Okay, so if Josef Goebbels had been picked up by the OSS in the home of a friend in Belgium, would he had been entitled to a trial in a US civilian court?

Lee said...

> If a lawyer misinstructed the jury, he could be censured. Judges have an even higher standard to measure up to. What you're advocating is far worse than judicial activism, it's full scale judicial legislation.

So then, we should soon find the DOJ lawyers who wrote that brief will be censured? Fired? Prosecuted?

Lee said...

The post that started all this high dudgeon about quoting briefs instead of law:

> Lee: 'And here's Holder's own Justice Department on torture:'

>> "Torture is defined as 'an extreme form of cruel and inhuman treatment and does not include lesser forms of cruel, inhuman or degrading treatment or punishment'"

And here's the law:

http://law.justia.com/us/cfr/title08/8-1.0.2.5.8.1.1.18.html

Some excerpts from the law:

"(2) Torture is an extreme form of cruel and inhuman treatment and does not include lesser forms of cruel, inhuman or degrading treatment or punishment that do not amount to torture."
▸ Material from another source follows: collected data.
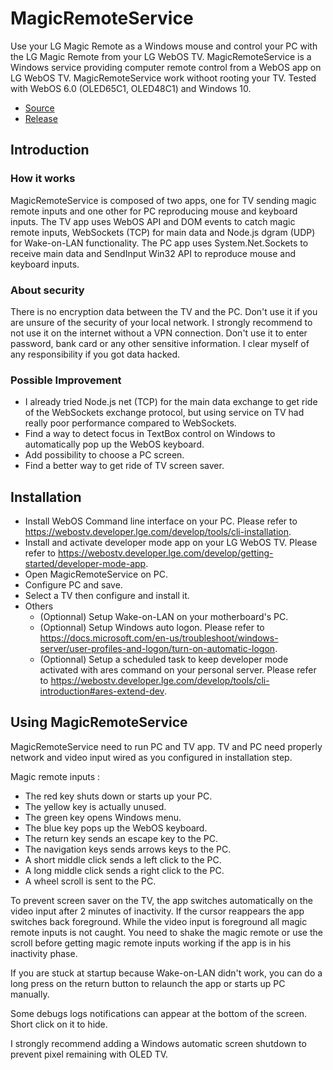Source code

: # MagicRemoteService
Use your LG Magic Remote as a Windows mouse and control your PC with the LG Magic Remote from your LG WebOS TV. MagicRemoteService is a Windows service providing computer remote control from a WebOS app on LG WebOS TV. MagicRemoteService work withoot rooting your TV. Tested with WebOS 6.0 (OLED65C1, OLED48C1) and Windows 10.

- [Source](https://github.com/Cathwyler/MagicRemoteService)
- [Release](https://github.com/Cathwyler/MagicRemoteService/releases)

## Introduction

### How it works
MagicRemoteService is composed of two apps, one for TV sending magic remote inputs and one other for PC reproducing mouse and keyboard inputs. The TV app uses WebOS API and DOM events to catch magic remote inputs, WebSockets (TCP) for main data and Node.js dgram (UDP) for Wake-on-LAN functionality. The PC app uses System.Net.Sockets to receive main data and SendInput Win32 API to reproduce mouse and keyboard inputs.

### About security
There is no encryption data between the TV and the PC. Don't use it if you are unsure of the security of your local network. I strongly recommend to not use it on the internet without a VPN connection. Don't use it to enter password, bank card or any other sensitive information. I clear myself of any responsibility if you got data hacked.

### Possible Improvement
- I already tried Node.js net (TCP) for the main data exchange to get ride of the WebSockets exchange protocol, but using service on TV had really poor performance compared to WebSockets.
- Find a way to detect focus in TextBox control on Windows to automatically pop up the WebOS keyboard.
- Add possibility to choose a PC screen.
- Find a better way to get ride of TV screen saver.

## Installation

- Install WebOS Command line interface on your PC. Please refer to <https://webostv.developer.lge.com/develop/tools/cli-installation>.
- Install and activate developer mode app on your LG WebOS TV. Please refer to <https://webostv.developer.lge.com/develop/getting-started/developer-mode-app>.
- Open MagicRemoteService on PC.
- Configure PC and save.
- Select a TV then configure and install it.
- Others
  - (Optionnal) Setup Wake-on-LAN on your motherboard's PC.
  - (Optionnal) Setup Windows auto logon. Please refer to <https://docs.microsoft.com/en-us/troubleshoot/windows-server/user-profiles-and-logon/turn-on-automatic-logon>.
  - (Optionnal) Setup a scheduled task to keep developer mode activated with ares command on your personal server. Please refer to <https://webostv.developer.lge.com/develop/tools/cli-introduction#ares-extend-dev>.

## Using MagicRemoteService
MagicRemoteService need to run PC and TV app. TV and PC need properly network and video input wired as you configured in installation step.

Magic remote inputs :
- The red key shuts down or starts up your PC.
- The yellow key is actually unused.
- The green key opens Windows menu.
- The blue key pops up the WebOS keyboard.
- The return key sends an escape key to the PC.
- The navigation keys sends arrows keys to the PC.
- A short middle click sends a left click to the PC.
- A long middle click sends a right click to the PC.
- A wheel scroll is sent to the PC.

To prevent screen saver on the TV, the app switches automatically on the video input after 2 minutes of inactivity. If the cursor reappears the app switches back foreground. While the video input is foreground all magic remote inputs is not caught. You need to shake the magic remote or use the scroll before getting magic remote inputs working if the app is in his inactivity phase.

If you are stuck at startup because Wake-on-LAN didn't work, you can do a long press on the return button to relaunch the app or starts up PC manually.

Some debugs logs notifications can appear at the bottom of the screen. Short click on it to hide.

I strongly recommend adding a Windows automatic screen shutdown to prevent pixel remaining with OLED TV.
Thomas, you've been all over that word "extreme" like a fly on pecan pie, hitting me with all sorts of calumnies about how I shouldn't be using briefs as authentic, that it was changing the words of the law, etc. etc, high dudgeon personified.

As it turns out, the brief I was quoting was actually quoting the law. My mistake, that, but what the heck, I'm not a lawyer. But seems to me you should have picked up on that, Thomas.

Lee said...

Okay, Lee, don't go overboard...

Please strike the word "calumnies" from the previous post. My bad. I shouldn't overstate. Substitute: "aspersions".

Thomas M. Cothran said...

Sorry, I had read your statement as consistent with advocating torture and indefinite suspension. Sometimes one can be grateful for inconsistency, I suppose.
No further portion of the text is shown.